During a climactic battle late in “Iron Man 2,” the titular superhero saves a boy who’s wearing an Iron Man mask and “repulsor ray” and is mistaken by killer robots for the real thing.
It’s a dramatic moment but also an example of how Disney hopes its high-stakes bet on a comic book company will pay off. The same items that the child wears in “Iron Man 2” are now stocking the toy department shelves of Target and other retailers.
“The movies were what drove mass-market awareness of Iron Man,” said Simon Philips, president of worldwide consumer products for Marvel. “Before them you had to go into a collector’s store to find something around the character.”
Now that Iron Man is a best-selling brand with worldwide appeal, Philips said, Marvel intends to keep him that way with new waves of products that will continue to be released until “Iron Man 3” hits theaters.
Disney hopes its Pixar Animation Studios will be the model for Marvel. The creators of “Toy Story” have not only produced more hit movies since the 2006 acquisition, but also helped design theme park attractions, video games and toys.
Like Pixar, Marvel is being allowed by Disney to operate independently of the main film studio. It has its own film offices in Manhattan Beach, Calif., and Feige’s boss, Marvel Chief Executive Ike Perlmutter, reports directly to Iger.
“The Marvel team has the creative resources at the studio to use as needed,” said Walt Disney Studios Chairman Rich Ross. “But we want Marvel to be Marvel and give them the autonomy they need to continue producing quality content.”
Yet while Pixar brought unencumbered rights to its creations, Disney’s ability to use Marvel superheroes in theme parks — a key business — is partially limited in the U.S. because of a long-term agreement with Universal Studios. Marvel also had a deal in place to release five films, including “Iron Man 2” and the expected “Iron Man 3,” through Paramount Pictures, which gets 8 percent of revenue for its distribution services and gives Disney the rest.
In addition, Marvel previously licensed the movie rights for several of its top characters, such as Spider-Man and the X-Men, to other studios.
That leaves Disney with a roster of characters who are largely unfamiliar to mainstream audiences.
“Marvel has always had fewer iconic characters than its rival DC Comics and has already used most of the ones that might spark recognition outside of a comic shop,” said Andrew Smith, a syndicated columnist who writes about comic book history.
Although “Iron Man” overcame that hurdle, Marvel’s record with films created internally and by other studios nonetheless is mixed. Hit films such as “Spider-Man” and “X-Men” are balanced out by modest performers such as “The Incredible Hulk” and outright flops such as “Ghost Rider” and “Elektra.”
Marvel’s strategy going forward is to seed references to future films in current ones.

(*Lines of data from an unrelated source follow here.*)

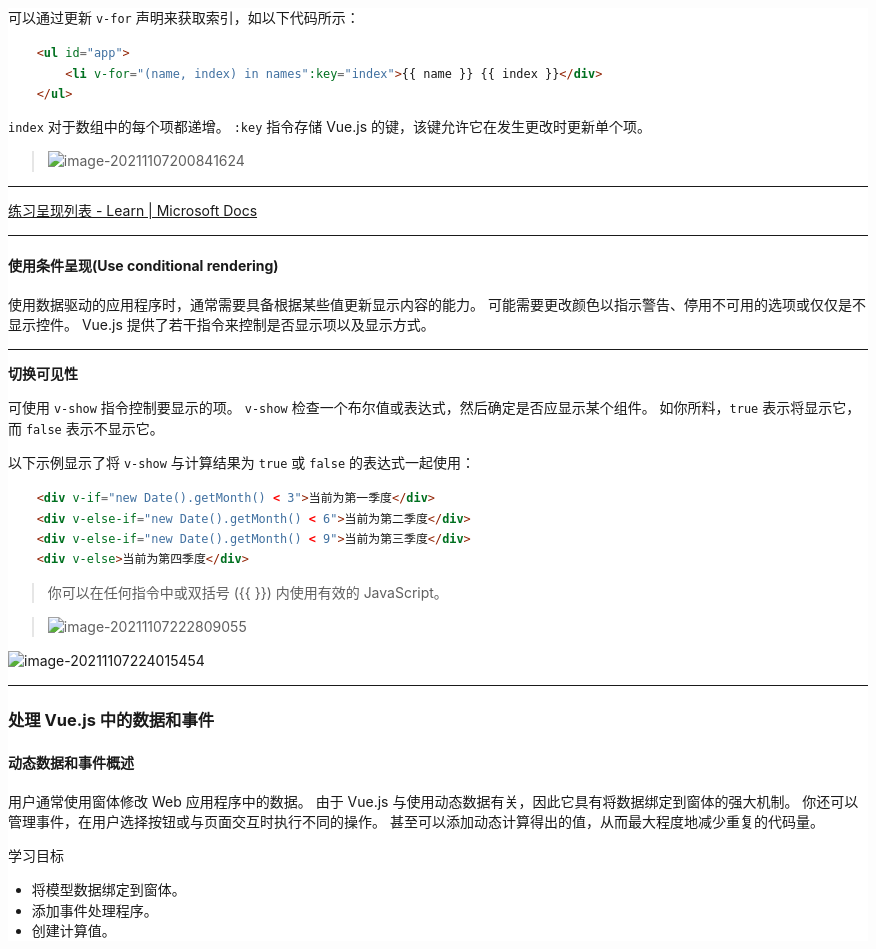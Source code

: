 可以通过更新 `v-for` 声明来获取索引，如以下代码所示：

```html
    <ul id="app">
        <li v-for="(name, index) in names":key="index">{{ name }} {{ index }}</div>
    </ul>
```

`index` 对于数组中的每个项都递增。 `:key` 指令存储 Vue.js 的键，该键允许它在发生更改时更新单个项。

> ![image-20211107200841624](http://cdn.ayusummer233.top/img/202111072008746.png)

---

[练习呈现列表 - Learn | Microsoft Docs](https://docs.microsoft.com/zh-cn/learn/modules/vue-dynamic-rendering/3-render-lists-exercise)

---

#### 使用条件呈现(Use conditional rendering)

使用数据驱动的应用程序时，通常需要具备根据某些值更新显示内容的能力。 可能需要更改颜色以指示警告、停用不可用的选项或仅仅是不显示控件。 Vue.js 提供了若干指令来控制是否显示项以及显示方式。

---

**切换可见性**

可使用 `v-show` 指令控制要显示的项。 `v-show` 检查一个布尔值或表达式，然后确定是否应显示某个组件。 如你所料，`true` 表示将显示它，而 `false` 表示不显示它。

以下示例显示了将 `v-show` 与计算结果为 `true` 或 `false` 的表达式一起使用：

```html
    <div v-if="new Date().getMonth() < 3">当前为第一季度</div>
    <div v-else-if="new Date().getMonth() < 6">当前为第二季度</div>
    <div v-else-if="new Date().getMonth() < 9">当前为第三季度</div>
    <div v-else>当前为第四季度</div>
```

> 你可以在任何指令中或双括号 ({{ }}) 内使用有效的 JavaScript。

> ![image-20211107222809055](http://cdn.ayusummer233.top/img/202111072228189.png)

![image-20211107224015454](http://cdn.ayusummer233.top/img/202111072240733.png)

---

### 处理 Vue.js 中的数据和事件

#### 动态数据和事件概述

用户通常使用窗体修改 Web 应用程序中的数据。 由于 Vue.js 与使用动态数据有关，因此它具有将数据绑定到窗体的强大机制。 你还可以管理事件，在用户选择按钮或与页面交互时执行不同的操作。 甚至可以添加动态计算得出的值，从而最大程度地减少重复的代码量。

学习目标

- 将模型数据绑定到窗体。
- 添加事件处理程序。
- 创建计算值。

“Iron Man 2” contained references to two films to be released next year: “Thor,” about the man-turned-Norse god directed by Shakespearean actor Kenneth Branagh, and “Captain America,” about a patriotic super-soldier. It ends with a tease about the superhero team “The Avengers,” which will hit the big screen in 2012 and unites Iron Man, Thor and Captain America, among others.
Ongoing story lines create risks, of course, as anyone who has tried to watch a random episode of “Lost” can testify. But Marvel is borrowing a tactic from its history in comic books, in which characters exist in a fictional world and regularly cross over into one another’s series.
Though the number of people who still buy comic books is small and shrinking, Feige isn’t reluctant about mining his company’s archives for ideas and strategies. What worked for decades on cheap newsprint, he and his bosses at Disney are betting, can now work for a major media company spending billions of dollars to build global brands.
“It all starts with the books, without any doubt,” Feige said. “We’re using elements that have gone through the test of time and succeeded.”